Banyuwangi - Dalam nuansa syukur dan harapan, ratusan petani Banyuwangi menggelar tradisi Bubak Bumi di Dam Karangdoro, Kecamatan Tegalsari, Senin (30/9). Ritual tahunan ini sebagai bentuk penghormatan kepada alam dan memohon berkah agar hasil pertanian melimpah.
Tradisi yang diikuti oleh 275 anggota Himpunan Petani Pemakai Air (HIPPA) ini bukan sekadar ritual belaka. Di balik setiap tumpeng yang dihidangkan dan doa yang dilantunkan, tersimpan harapan mendalam akan kesejahteraan petani.

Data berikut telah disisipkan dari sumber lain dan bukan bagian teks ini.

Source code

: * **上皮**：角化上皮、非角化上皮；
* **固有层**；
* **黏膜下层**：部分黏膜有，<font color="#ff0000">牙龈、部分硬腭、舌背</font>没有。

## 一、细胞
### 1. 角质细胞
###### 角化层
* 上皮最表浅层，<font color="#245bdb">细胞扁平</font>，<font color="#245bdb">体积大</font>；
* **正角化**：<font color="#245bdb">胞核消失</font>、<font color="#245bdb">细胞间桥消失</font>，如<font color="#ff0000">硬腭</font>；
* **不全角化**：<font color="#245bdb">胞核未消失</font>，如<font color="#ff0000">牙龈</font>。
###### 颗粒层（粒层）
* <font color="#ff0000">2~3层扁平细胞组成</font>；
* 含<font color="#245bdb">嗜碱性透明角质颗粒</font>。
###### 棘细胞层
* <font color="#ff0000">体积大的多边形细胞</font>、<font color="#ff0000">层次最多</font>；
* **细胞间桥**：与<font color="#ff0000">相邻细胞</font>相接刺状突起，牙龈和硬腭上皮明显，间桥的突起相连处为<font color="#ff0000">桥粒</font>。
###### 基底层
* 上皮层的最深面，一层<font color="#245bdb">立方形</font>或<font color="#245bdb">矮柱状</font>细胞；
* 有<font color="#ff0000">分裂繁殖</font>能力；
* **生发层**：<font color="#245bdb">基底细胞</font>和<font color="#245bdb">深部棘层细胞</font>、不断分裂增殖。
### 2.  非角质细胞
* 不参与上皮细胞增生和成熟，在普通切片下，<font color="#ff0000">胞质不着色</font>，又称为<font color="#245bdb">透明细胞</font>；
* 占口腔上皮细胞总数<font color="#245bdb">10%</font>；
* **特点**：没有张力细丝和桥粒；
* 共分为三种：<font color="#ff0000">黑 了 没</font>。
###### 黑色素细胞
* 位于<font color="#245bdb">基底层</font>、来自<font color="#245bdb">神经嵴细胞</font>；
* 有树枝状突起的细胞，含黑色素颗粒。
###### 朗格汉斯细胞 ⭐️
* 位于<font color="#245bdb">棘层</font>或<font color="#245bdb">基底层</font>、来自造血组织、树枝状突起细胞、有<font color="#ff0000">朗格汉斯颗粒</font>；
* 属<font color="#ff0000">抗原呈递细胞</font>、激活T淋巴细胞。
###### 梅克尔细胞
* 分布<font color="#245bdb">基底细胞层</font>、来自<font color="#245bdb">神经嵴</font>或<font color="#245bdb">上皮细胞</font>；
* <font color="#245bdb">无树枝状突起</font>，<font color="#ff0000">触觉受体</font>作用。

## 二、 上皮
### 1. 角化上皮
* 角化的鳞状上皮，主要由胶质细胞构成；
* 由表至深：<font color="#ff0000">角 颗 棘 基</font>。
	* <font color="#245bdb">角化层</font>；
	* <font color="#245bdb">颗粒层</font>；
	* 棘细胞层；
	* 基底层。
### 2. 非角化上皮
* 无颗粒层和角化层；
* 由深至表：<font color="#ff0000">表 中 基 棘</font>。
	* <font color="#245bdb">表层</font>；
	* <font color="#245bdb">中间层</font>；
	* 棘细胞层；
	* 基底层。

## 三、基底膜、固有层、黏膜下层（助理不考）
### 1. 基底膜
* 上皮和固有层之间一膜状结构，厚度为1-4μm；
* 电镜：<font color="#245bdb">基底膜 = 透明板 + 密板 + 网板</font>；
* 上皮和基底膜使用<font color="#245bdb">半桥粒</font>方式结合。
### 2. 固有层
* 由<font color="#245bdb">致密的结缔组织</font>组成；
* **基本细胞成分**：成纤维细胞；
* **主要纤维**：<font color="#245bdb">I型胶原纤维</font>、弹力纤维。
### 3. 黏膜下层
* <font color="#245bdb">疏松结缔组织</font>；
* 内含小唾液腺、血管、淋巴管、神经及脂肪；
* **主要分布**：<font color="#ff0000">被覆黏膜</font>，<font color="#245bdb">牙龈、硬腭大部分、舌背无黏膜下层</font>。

"Bubak Bumi adalah warisan leluhur kami. Ini bukan hanya soal pertanian, tapi juga tentang gotong royong dan rasa syukur," ujar Guntur Priambodo, Kepala Dinas PU Pengairan Banyuwangi yang juga menjabat sebagai Pj. Sekretaris Daerah.
Dam Karangdoro, yang menjadi pusat perayaan Bubak Bumi, memiliki peran krusial dalam pertanian Banyuwangi. Bendungan ini mampu mengairi 16.165 hektar sawah di sembilan kecamatan. Guntur menjelaskan, "Dam ini adalah jantung pertanian kami. Keberadaannya sangat vital bagi kesejahteraan masyarakat."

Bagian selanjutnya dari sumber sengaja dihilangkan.